The growing world surplus of coproduct butadiene in olefins operations has dropped its price to a point where many steam cracker operators outside the U.S. are looking to hydrotreating for relief. Hydrotreating the butadiene in the C4 steam cracker stream converts it to olefins and paraffins of higher value than the unextracted butadiene. A number of such units are on stream with planning and studies under way for more. A relatively cheap source of hydrogen is needed, meaning refiners with steam cracking operations are well positioned to proceed with such units. One industry official thinks as much as 1 million tons/year of butadiene may be targeted for hydrotreating.

European Community energy ministers seem much less enthusiastic about a package of measures to limit CO2 emissions, including a controversial carbon tax, than their environmental colleagues. But they have agreed to a working group of energy, environmental, and financial officials to advance the proposals.

The energy ministers don't want to go it alone on CO2 emissions limits, and their support for EC CO2 measures could hinge on other big energy consumers agreeing to such limits.

European markets are concerned crude prices may have advanced too far on fears of supply tightness this winter. Brent, after climbing to $22.10/bbl in mid-October, eased back more than 50 last week, to recover slightly to $21.75/bbl Oct. 30. London traders say a spell of cold weather or evidence that supplies of Soviet crude and products, particularly gas oil, are being severely disrupted, would prevent further price falls.

A steady stream of small development projects is likely to proceed of the U.K. in the near term.

A survey by County Natwest Woodmac shows 52 oil and gas fields are likely to obtain DOE development approval the next years or so. These will involve capital outlays of 16 billion ($27.2 billion in current dollars) and tap fields estimated to hold a combined 2.3 billion bbl of oil and 14 tcf of gas.

The survey shows a significant swing to gas developments.

The first seismic off Northeast Greenland has been obtained. Carried out in August-September between 72 N. and 79.5 N., a group led by Greenland's Nunaoil acquired more than 3,000 line km as the first phase of a 14,000 line km, 5 year seismic program off Northeast and Northwest Greenland. Partners with Nunaoil--owned 50-50 by Denmark and Greenland's home rule government--are BP, Exxon, JNOC, Shell, Statoil, and Texaco.

The world's biggest oil tanker has its first assignment.

Construction of the 565,000 dwt Jahre Viking, which can carry as much as 3 days of total Norwegian North Sea crude production, was completed in Singapore for Norwegian owners led by Bulls Tankrederi, Finanshuset, and Bjarne Rieber.

Exxon hired it for a 60 day, $60,000/day round trip charter, destination undisclosed.
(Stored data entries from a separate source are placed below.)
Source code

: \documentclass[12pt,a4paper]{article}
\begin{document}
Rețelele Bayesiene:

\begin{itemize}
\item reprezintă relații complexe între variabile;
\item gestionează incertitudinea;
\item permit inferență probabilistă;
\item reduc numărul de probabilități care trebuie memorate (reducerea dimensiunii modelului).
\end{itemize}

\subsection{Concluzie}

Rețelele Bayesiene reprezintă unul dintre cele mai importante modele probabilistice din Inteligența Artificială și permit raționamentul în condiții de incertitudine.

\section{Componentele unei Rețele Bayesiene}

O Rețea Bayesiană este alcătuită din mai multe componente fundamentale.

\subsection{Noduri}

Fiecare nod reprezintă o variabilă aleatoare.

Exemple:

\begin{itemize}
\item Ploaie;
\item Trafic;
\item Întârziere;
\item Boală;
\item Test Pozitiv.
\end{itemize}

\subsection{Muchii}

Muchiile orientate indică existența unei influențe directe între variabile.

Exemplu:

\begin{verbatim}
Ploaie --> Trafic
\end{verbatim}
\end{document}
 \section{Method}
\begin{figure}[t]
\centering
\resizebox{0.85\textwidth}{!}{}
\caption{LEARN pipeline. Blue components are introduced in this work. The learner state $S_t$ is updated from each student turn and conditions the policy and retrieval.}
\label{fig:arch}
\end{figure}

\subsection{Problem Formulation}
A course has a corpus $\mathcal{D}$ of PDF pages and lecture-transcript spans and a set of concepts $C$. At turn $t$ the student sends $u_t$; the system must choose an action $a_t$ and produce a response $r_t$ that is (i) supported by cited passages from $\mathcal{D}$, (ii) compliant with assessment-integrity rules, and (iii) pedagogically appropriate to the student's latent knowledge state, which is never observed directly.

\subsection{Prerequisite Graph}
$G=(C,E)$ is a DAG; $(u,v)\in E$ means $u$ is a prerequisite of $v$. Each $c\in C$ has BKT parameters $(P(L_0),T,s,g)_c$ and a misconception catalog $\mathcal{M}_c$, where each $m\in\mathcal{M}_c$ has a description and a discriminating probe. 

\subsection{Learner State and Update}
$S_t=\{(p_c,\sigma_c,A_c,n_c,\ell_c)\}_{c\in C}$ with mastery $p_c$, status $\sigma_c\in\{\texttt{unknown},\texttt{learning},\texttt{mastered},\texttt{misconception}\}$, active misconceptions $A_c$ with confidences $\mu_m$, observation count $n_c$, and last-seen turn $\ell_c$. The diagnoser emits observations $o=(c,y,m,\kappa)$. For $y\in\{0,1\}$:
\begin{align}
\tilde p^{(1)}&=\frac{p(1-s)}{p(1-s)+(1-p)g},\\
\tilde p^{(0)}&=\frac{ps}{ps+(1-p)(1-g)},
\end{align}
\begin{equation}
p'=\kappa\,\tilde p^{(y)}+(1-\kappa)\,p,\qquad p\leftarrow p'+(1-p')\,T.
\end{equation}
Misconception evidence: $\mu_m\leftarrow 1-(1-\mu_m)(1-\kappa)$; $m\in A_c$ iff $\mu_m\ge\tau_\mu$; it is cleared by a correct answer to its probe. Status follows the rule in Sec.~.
Japanese companies continue efforts to round up LNG supply sources. Sumitomo is negotiating to buy a 12% interest in the Santos led $1.69 billion Petrel gas field development/LNG export project for $775 million, Kyodo News Agency reports.

Petrel, 300 miles west of Darwin in the Bonaparte Gulf off western Australia, could support LNG exports of as much as 3 million tons/year, Sumitomo estimates. It would be the company's first equity stake in an LNG project. Gas would move via pipeline--with a possible spur later to nearby Tern gas field-to an LNG plant and terminal at Darwin.

U.S. gas imports continue to rise.

Texaco's gas marketing unit has asked DOE for a 2 year blanket authorization to import as much as 75 bcf/year of LNG. It would obtain LNG from a variety of sources and use existing U.S. LNG terminals. Masspower wants DOE to approve another 20 bcf/year of supplemental supplies the next 2 years for its 239,000 kw cogeneration plant at Springfield, Mass., beyond Canadian pipeline gas and LNG supplies earlier approved for Orchard Gas and Distrigas to supply the project.